The vulnerability I used for memory corruption was the array index over/under-flow in the low-level networking function CL_CopyExistingEntity. This is a function called within the packet handler for the server->client packet named SVC_PacketEntities. In Source, the way data about changes to game objects is communicated is through the “delta” system. The server calculates what values have changed about an entity between two points in time and sends that information to your client in the form of a “delta”. This function is responsible for copying any changed variables of an existing game object from the network packet received from the server into the values stored on the client. I would consider this a very core part of the Source networking, which means that it exists across the board for all Source games. I have not verified it exists in older GoldSrc games, but I would not be surprised, considering this code and vulnerability are ancient and have existed for 15+ years untouched.

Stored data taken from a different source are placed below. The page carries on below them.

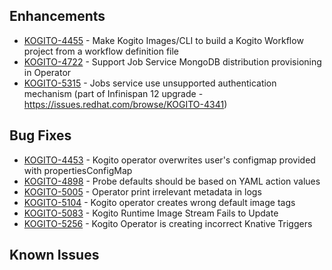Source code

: <!-- Keep them in alphabetical order -->
## Enhancements
- [KOGITO-4455](https://issues.redhat.com/browse/KOGITO-4455) - Make Kogito Images/CLI to build a Kogito Workflow project from a workflow definition file
- [KOGITO-4722](https://issues.redhat.com/browse/KOGITO-4722) - Support Job Service MongoDB distribution provisioning in Operator
- [KOGITO-5315](https://issues.redhat.com/browse/KOGITO-5315) - Jobs service use unsupported authentication mechanism (part of Infinispan 12 upgrade - https://issues.redhat.com/browse/KOGITO-4341)

## Bug Fixes
- [KOGITO-4453](https://issues.redhat.com/browse/KOGITO-4453) - Kogito operator overwrites user's configmap provided with propertiesConfigMap
- [KOGITO-4898](https://issues.redhat.com/browse/KOGITO-4898) - Probe defaults should be based on YAML action values
- [KOGITO-5005](https://issues.redhat.com/browse/KOGITO-5005) - Operator print irrelevant metadata in logs
- [KOGITO-5104](https://issues.redhat.com/browse/KOGITO-5104) - Kogito operator creates wrong default image tags
- [KOGITO-5083](https://issues.redhat.com/browse/KOGITO-5083) - Kogito Runtime Image Stream Fails to Update
- [KOGITO-5256](https://issues.redhat.com/browse/KOGITO-5256) - Kogito Operator is creating incorrect Knative Triggers

## Known Issues
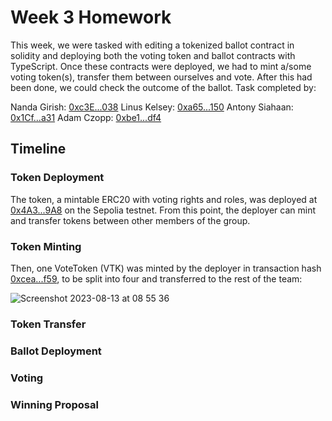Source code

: # Week 3 Homework

This week, we were tasked with editing a tokenized ballot contract in solidity and deploying both the voting token and ballot contracts with TypeScript. Once these contracts were deployed, we had to mint a/some voting token(s), transfer them between ourselves and vote. After this had been done, we could check the outcome of the ballot. Task completed by:

Nanda Girish: [0xc3E...038](https://sepolia.etherscan.io/address/0xc3Ef2b9e4D9EAa4Efa28919213959CdD7E86B038)
Linus Kelsey: [0xa65...150](https://sepolia.etherscan.io/address/0xa65b289a1F8AFA8105133523F0B912c6D5Fc1150)
Antony Siahaan: [0x1Cf...a31](https://sepolia.etherscan.io/address/0x1Cf2ed52a7E6b4E8254f55624c85ed5958308a31)
Adam Czopp: [0xbe1...df4](https://sepolia.etherscan.io/address/0xbe124408de4a263d0e746e9db41744f66c3e5df4)

## Timeline

### Token Deployment

The token, a mintable ERC20 with voting rights and roles, was deployed at [0x4A3...9A8](https://sepolia.etherscan.io/address/0x4A3f928B2909C33A8c27400F109f3C07FB5aE9A8) on the Sepolia testnet. From this point, the deployer can mint and transfer tokens between other members of the group.

### Token Minting

Then, one VoteToken (VTK) was minted by the deployer in transaction hash [0xcea...f59](https://sepolia.etherscan.io/tx/0xcea65fa47cc7f7ea7db14c2462d5cb310d5eff2a4b059038e294d66c85069f59), to be split into four and transferred to the rest of the team:

![Screenshot 2023-08-13 at 08 55 36](https://github.com/Encode-Solidity-Q2-2PM-2023-Group-4/Week-3-Homework/assets/96599839/21c3230c-f3c1-4184-bd8d-3a8a6005f093)

### Token Transfer

### Ballot Deployment

### Voting

### Winning Proposal
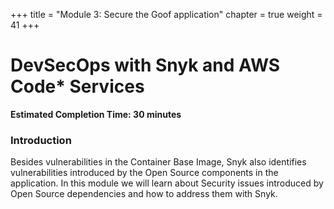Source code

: +++
title = "Module 3: Secure the Goof application"
chapter = true
weight = 41
+++

# DevSecOps with Snyk and AWS Code* Services

**Estimated Completion Time: 30 minutes**

### Introduction

Besides vulnerabilities in the Container Base Image, Snyk also identifies vulnerabilities introduced by the Open Source components in the application. In this module we will learn about Security issues introduced by Open Source dependencies and how to address them with Snyk.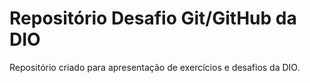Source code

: # Repositório Desafio Git/GitHub da DIO
Repositório criado para apresentação de exercícios e desafios da DIO.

The function looks like so:

void CL_CopyExistingEntity( CEntityReadInfo &u )
{
    int start_bit = u.m_pBuf->GetNumBitsRead();

    IClientNetworkable *pEnt = entitylist->GetClientNetworkable( u.m_nNewEntity );
    if ( !pEnt )
    {
        Host_Error( "CL_CopyExistingEntity: missing client entity %d.\n", u.m_nNewEntity );
        return;
    }

    Assert( u.m_pFrom->transmit_entity.Get(u.m_nNewEntity) );

    // Read raw data from the network stream
    pEnt->PreDataUpdate( DATA_UPDATE_DATATABLE_CHANGED );

u.m_nNewEntity is controlled arbitrarily by the network packet, therefore this first argument to GetClientNetworkable can be an arbitrary 32-bit value. Now let’s look at GetClientNetworkable:

IClientNetworkable* CClientEntityList::GetClientNetworkable( int entnum )
{
	Assert( entnum >= 0 );
	Assert( entnum < MAX_EDICTS );
	return m_EntityCacheInfo[entnum].m_pNetworkable;
}

As we see here, these Assert statements would typically check to make sure that this value is sane, and crash the game if they weren’t. But, this is not what happens in practice. In release builds of the game, all Assert statements are not compiled into the game. This is for performance reasons, as the #1 goal of any game engine programmer is speed first, everything else second.

Anyway, these Assert statements do not prevent us from controlling entnum arbitrarily. m_EntityCacheInfo exists inside of a globally defined structure entitylist inside of client.dll. This object holds the client’s central store of all data related to game entities. This means that m_EntityCacheInfo since is at a static global offset, this allows us to calculate the proper values of entnum for our exploit easily by locating the offset of m_EntityCacheInfo in any given version of client.dll and calculating a proper value of entnum to create our target pointer.

Here is what an object inside of m_EntityCacheInfo looks like:

// Cached info for networked entities.
// NOTE: Changing this changes the interface between engine & client
struct EntityCacheInfo_t
{
	// Cached off because GetClientNetworkable is called a *lot*
	IClientNetworkable *m_pNetworkable;
	unsigned short m_BaseEntitiesIndex;	// Index into m_BaseEntities (or m_BaseEntities.InvalidIndex() if none).
	unsigned short m_bDormant;	// cached dormant state - this is only a bit
};

All together, this vulnerability allows us to return an arbitrary IClientNetworkable* from GetClientNetworkable as long as it is aligned to an 8 byte boundary (as sizeof(m_EntityCacheInfo) == 8). This is important for finding future exploit chaining.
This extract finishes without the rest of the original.